Financial Times (London,England)
August 3, 1995, Thursday
THE BIG SLEEP (PG) Howard Hawks
The re-issue of a handsome new print of Howard Hawks’ grandfather of all noirs, The Big Sleep, is a welcome spell of grown-up cinema in a generally juvenile summer of films. After decades of consignment to the television screen, it greatly benefits from a more expansive projection. What is perhaps most striking about the film a half century after its release is how incredibly sexy it is – I’ll take Bogey and Bacall using talk about race horses as a code for bedroom technique over Stallone’s pectorals or Stone’s scissored legs any day. And Bogart’s book-shop pick-up of Dorothy Malone remains a masterpiece of seductive misdirection.

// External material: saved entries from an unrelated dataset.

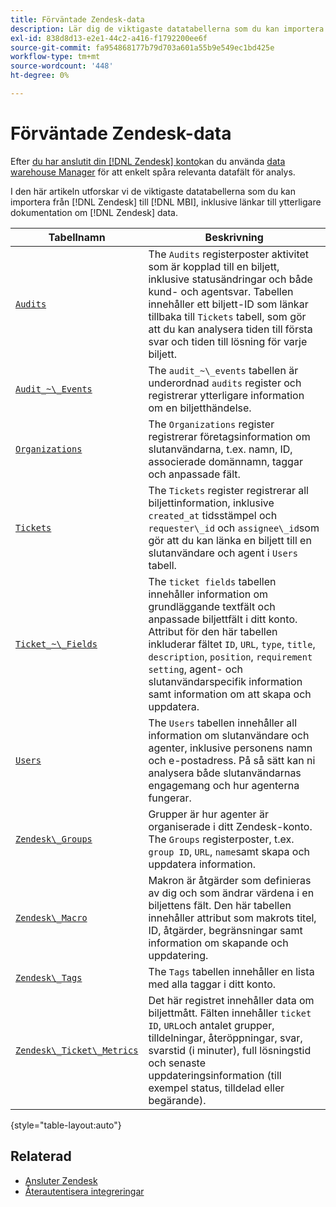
 ```yaml
---
title: Förväntade Zendesk-data
description: Lär dig de viktigaste datatabellerna som du kan importera från Zendesk till MBI, inklusive länkar till ytterligare dokumentation om Zendesk-data.
exl-id: 838d8d13-e2e1-44c2-a416-f1792200ee6f
source-git-commit: fa954868177b79d703a601a55b9e549ec1bd425e
workflow-type: tm+mt
source-wordcount: '448'
ht-degree: 0%

---
```


# Förväntade Zendesk-data

Efter [du har anslutit din [!DNL Zendesk] konto](../integrations/zendesk.md)kan du använda [data warehouse Manager](../../../data-analyst/data-warehouse-mgr/tour-dwm.md) för att enkelt spåra relevanta datafält för analys.

I den här artikeln utforskar vi de viktigaste datatabellerna som du kan importera från [!DNL Zendesk] till [!DNL MBI], inklusive länkar till ytterligare dokumentation om [!DNL Zendesk] data.

| Tabellnamn | Beskrivning |
|-----|-----|
| [`Audits`](https://developer.zendesk.com/rest_api/docs/core/ticket_audits) | The `Audits` registerposter aktivitet som är kopplad till en biljett, inklusive statusändringar och både kund- och agentsvar. Tabellen innehåller ett biljett-ID som länkar tillbaka till `Tickets` tabell, som gör att du kan analysera tiden till första svar och tiden till lösning för varje biljett. |
| [`Audit_~\_Events`](https://developer.zendesk.com/rest_api/docs/core/ticket_audits#audit-events) | The `audit_~\_events` tabellen är underordnad `audits` register och registrerar ytterligare information om en biljetthändelse. |
| [`Organizations`](https://developer.zendesk.com/rest_api/docs/core/organizations) | The `Organizations` register registrerar företagsinformation om slutanvändarna, t.ex. namn, ID, associerade domännamn, taggar och anpassade fält. |
| [`Tickets`](https://developer.zendesk.com/rest_api/docs/core/tickets) | The `Tickets` register registrerar all biljettinformation, inklusive `created_at` tidsstämpel och `requester\_id` och `assignee\_id`som gör att du kan länka en biljett till en slutanvändare och agent i `Users` tabell. |
| [`Ticket_~\_Fields`](https://developer.zendesk.com/rest_api/docs/core/ticket_fields) | The `ticket fields` tabellen innehåller information om grundläggande textfält och anpassade biljettfält i ditt konto. Attribut för den här tabellen inkluderar fältet `ID`, `URL`, `type`, `title`, `description`, `position`, `requirement setting`, agent- och slutanvändarspecifik information samt information om att skapa och uppdatera. |
| [`Users`](https://developer.zendesk.com/rest_api/docs/core/users) | The `Users` tabellen innehåller all information om slutanvändare och agenter, inklusive personens namn och e-postadress. På så sätt kan ni analysera både slutanvändarnas engagemang och hur agenterna fungerar. |
| [`Zendesk\_Groups`](https://developer.zendesk.com/rest_api/docs/core/groups) | Grupper är hur agenter är organiserade i ditt Zendesk-konto. The `Groups` registerposter, t.ex. `group ID`, `URL`, `name`samt skapa och uppdatera information. |
| [`Zendesk\_Macro`](https://developer.zendesk.com/rest_api/docs/core/macros) | Makron är åtgärder som definieras av dig och som ändrar värdena i en biljettens fält. Den här tabellen innehåller attribut som makrots titel, ID, åtgärder, begränsningar samt information om skapande och uppdatering. |
| [`Zendesk\_Tags`](https://developer.zendesk.com/rest_api/docs/core/tags) | The `Tags` tabellen innehåller en lista med alla taggar i ditt konto. |
| [`Zendesk\_Ticket\_Metrics`](https://developer.zendesk.com/rest_api/docs/core/ticket_metrics#ticket-metrics) | Det här registret innehåller data om biljettmått. Fälten innehåller `ticket ID`, `URL`och antalet grupper, tilldelningar, återöppningar, svar, svarstid (i minuter), full lösningstid och senaste uppdateringsinformation (till exempel status, tilldelad eller begärande). |

{style=&quot;table-layout:auto&quot;}

## Relaterad

* [Ansluter Zendesk](../integrations/zendesk.md)
* [Återautentisera integreringar](https://experienceleague.adobe.com/docs/commerce-knowledge-base/kb/how-to/mbi-reauthenticating-integrations.html?lang=en)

Equally rewarding are those early scenes in which Charles Waldron’s deeply decadent Colonel Sternwood indulges in Marlowe’s vices by proxy, waxing lyrical about the orchid’s ‘rotten sweetness of corruption’ in some of the few lines by William Faulkner that producer Jack Warner did not consign to the dust bin. And don’t worry if you cannot always follow matters too closely – neither Hawks nor author Raymond Chandler could ever satisfactorily account for what is going on. Just sit back and enjoy.